--- Problem details ---
All the data should be transcribed exactly, with every line kept.

Data START

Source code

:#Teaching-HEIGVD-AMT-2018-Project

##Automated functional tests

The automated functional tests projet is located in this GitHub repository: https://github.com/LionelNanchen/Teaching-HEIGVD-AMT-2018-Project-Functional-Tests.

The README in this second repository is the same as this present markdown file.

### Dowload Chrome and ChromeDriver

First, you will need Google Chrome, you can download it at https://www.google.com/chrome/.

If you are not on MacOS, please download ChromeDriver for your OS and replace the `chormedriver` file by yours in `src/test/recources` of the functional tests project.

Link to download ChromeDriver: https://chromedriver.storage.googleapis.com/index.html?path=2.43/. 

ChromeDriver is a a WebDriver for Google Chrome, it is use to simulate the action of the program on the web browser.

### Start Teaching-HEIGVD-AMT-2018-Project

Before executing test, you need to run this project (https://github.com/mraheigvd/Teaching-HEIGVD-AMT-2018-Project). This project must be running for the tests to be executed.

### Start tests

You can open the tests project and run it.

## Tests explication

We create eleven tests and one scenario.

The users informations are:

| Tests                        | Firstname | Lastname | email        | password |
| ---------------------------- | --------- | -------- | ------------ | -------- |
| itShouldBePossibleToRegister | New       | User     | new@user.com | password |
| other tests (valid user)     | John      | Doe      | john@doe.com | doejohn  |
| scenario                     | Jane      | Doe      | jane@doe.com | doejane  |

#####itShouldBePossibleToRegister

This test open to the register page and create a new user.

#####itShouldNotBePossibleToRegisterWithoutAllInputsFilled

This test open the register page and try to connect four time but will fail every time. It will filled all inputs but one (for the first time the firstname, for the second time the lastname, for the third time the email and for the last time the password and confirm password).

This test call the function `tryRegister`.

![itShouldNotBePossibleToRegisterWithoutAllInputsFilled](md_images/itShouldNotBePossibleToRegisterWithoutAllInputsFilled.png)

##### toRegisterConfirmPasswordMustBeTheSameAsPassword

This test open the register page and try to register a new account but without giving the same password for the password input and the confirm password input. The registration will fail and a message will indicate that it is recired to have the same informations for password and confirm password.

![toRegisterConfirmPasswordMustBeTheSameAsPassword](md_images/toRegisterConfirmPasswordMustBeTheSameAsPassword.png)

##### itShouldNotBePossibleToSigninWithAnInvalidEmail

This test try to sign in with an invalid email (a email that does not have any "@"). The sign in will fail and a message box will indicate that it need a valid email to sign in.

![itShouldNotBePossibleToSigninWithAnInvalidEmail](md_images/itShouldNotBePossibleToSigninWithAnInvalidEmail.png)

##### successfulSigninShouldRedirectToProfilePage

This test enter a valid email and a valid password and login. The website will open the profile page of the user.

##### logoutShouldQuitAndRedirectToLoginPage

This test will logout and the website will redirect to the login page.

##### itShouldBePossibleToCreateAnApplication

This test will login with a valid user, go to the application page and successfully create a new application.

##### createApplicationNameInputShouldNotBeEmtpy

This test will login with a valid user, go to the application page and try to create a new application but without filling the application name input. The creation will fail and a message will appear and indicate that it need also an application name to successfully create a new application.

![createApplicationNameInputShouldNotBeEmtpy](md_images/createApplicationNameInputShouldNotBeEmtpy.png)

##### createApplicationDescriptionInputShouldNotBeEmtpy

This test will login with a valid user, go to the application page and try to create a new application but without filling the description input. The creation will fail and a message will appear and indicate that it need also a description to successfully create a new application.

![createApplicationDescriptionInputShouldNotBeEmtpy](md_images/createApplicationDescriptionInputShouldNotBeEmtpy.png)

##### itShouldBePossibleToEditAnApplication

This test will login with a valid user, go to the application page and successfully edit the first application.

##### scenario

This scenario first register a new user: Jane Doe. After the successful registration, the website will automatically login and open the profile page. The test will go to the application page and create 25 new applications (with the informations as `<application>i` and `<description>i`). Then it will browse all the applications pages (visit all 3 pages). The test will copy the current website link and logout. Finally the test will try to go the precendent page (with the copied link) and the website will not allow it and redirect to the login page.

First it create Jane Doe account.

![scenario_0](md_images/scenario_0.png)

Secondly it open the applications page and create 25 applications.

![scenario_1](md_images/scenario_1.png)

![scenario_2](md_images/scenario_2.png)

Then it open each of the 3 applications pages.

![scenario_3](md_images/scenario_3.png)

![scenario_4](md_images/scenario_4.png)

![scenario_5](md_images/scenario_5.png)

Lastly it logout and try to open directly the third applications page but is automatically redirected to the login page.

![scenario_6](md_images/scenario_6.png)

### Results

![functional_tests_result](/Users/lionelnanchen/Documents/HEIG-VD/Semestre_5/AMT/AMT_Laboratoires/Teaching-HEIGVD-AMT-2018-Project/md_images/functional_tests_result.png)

Data END

--- Exercise result ---
Source code

:#Teaching-HEIGVD-AMT-2018-Project

##Automated functional tests

The automated functional tests projet is located in this GitHub repository: https://github.com/LionelNanchen/Teaching-HEIGVD-AMT-2018-Project-Functional-Tests.

The README in this second repository is the same as this present markdown file.

### Dowload Chrome and ChromeDriver

First, you will need Google Chrome, you can download it at https://www.google.com/chrome/.

If you are not on MacOS, please download ChromeDriver for your OS and replace the `chormedriver` file by yours in `src/test/recources` of the functional tests project.

Link to download ChromeDriver: https://chromedriver.storage.googleapis.com/index.html?path=2.43/. 

ChromeDriver is a a WebDriver for Google Chrome, it is use to simulate the action of the program on the web browser.

### Start Teaching-HEIGVD-AMT-2018-Project

Before executing test, you need to run this project (https://github.com/mraheigvd/Teaching-HEIGVD-AMT-2018-Project). This project must be running for the tests to be executed.

### Start tests

You can open the tests project and run it.

## Tests explication

We create eleven tests and one scenario.

The users informations are:

| Tests                        | Firstname | Lastname | email        | password |
| ---------------------------- | --------- | -------- | ------------ | -------- |
| itShouldBePossibleToRegister | New       | User     | new@user.com | password |
| other tests (valid user)     | John      | Doe      | john@doe.com | doejohn  |
| scenario                     | Jane      | Doe      | jane@doe.com | doejane  |

#####itShouldBePossibleToRegister

This test open to the register page and create a new user.

#####itShouldNotBePossibleToRegisterWithoutAllInputsFilled

This test open the register page and try to connect four time but will fail every time. It will filled all inputs but one (for the first time the firstname, for the second time the lastname, for the third time the email and for the last time the password and confirm password).

This test call the function `tryRegister`.

![itShouldNotBePossibleToRegisterWithoutAllInputsFilled](md_images/itShouldNotBePossibleToRegisterWithoutAllInputsFilled.png)

##### toRegisterConfirmPasswordMustBeTheSameAsPassword

This test open the register page and try to register a new account but without giving the same password for the password input and the confirm password input. The registration will fail and a message will indicate that it is recired to have the same informations for password and confirm password.

![toRegisterConfirmPasswordMustBeTheSameAsPassword](md_images/toRegisterConfirmPasswordMustBeTheSameAsPassword.png)

##### itShouldNotBePossibleToSigninWithAnInvalidEmail

This test try to sign in with an invalid email (a email that does not have any "@"). The sign in will fail and a message box will indicate that it need a valid email to sign in.

![itShouldNotBePossibleToSigninWithAnInvalidEmail](md_images/itShouldNotBePossibleToSigninWithAnInvalidEmail.png)

##### successfulSigninShouldRedirectToProfilePage

This test enter a valid email and a valid password and login. The website will open the profile page of the user.

##### logoutShouldQuitAndRedirectToLoginPage

This test will logout and the website will redirect to the login page.

##### itShouldBePossibleToCreateAnApplication

This test will login with a valid user, go to the application page and successfully create a new application.

##### createApplicationNameInputShouldNotBeEmtpy

This test will login with a valid user, go to the application page and try to create a new application but without filling the application name input. The creation will fail and a message will appear and indicate that it need also an application name to successfully create a new application.

![createApplicationNameInputShouldNotBeEmtpy](md_images/createApplicationNameInputShouldNotBeEmtpy.png)

##### createApplicationDescriptionInputShouldNotBeEmtpy

This test will login with a valid user, go to the application page and try to create a new application but without filling the description input. The creation will fail and a message will appear and indicate that it need also a description to successfully create a new application.

![createApplicationDescriptionInputShouldNotBeEmtpy](md_images/createApplicationDescriptionInputShouldNotBeEmtpy.png)

##### itShouldBePossibleToEditAnApplication

This test will login with a valid user, go to the application page and successfully edit the first application.

##### scenario

This scenario first register a new user: Jane Doe. After the successful registration, the website will automatically login and open the profile page. The test will go to the application page and create 25 new applications (with the informations as `<application>i` and `<description>i`). Then it will browse all the applications pages (visit all 3 pages). The test will copy the current website link and logout. Finally the test will try to go the precendent page (with the copied link) and the website will not allow it and redirect to the login page.

First it create Jane Doe account.

![scenario_0](md_images/scenario_0.png)

Secondly it open the applications page and create 25 applications.

![scenario_1](md_images/scenario_1.png)

![scenario_2](md_images/scenario_2.png)

Then it open each of the 3 applications pages.

![scenario_3](md_images/scenario_3.png)

![scenario_4](md_images/scenario_4.png)

![scenario_5](md_images/scenario_5.png)

Lastly it logout and try to open directly the third applications page but is automatically redirected to the login page.

![scenario_6](md_images/scenario_6.png)

### Results

![functional_tests_result](/Users/lionelnanchen/Documents/HEIG-VD/Semestre_5/AMT/AMT_Laboratoires/Teaching-HEIGVD-AMT-2018-Project/md_images/functional_tests_result.png)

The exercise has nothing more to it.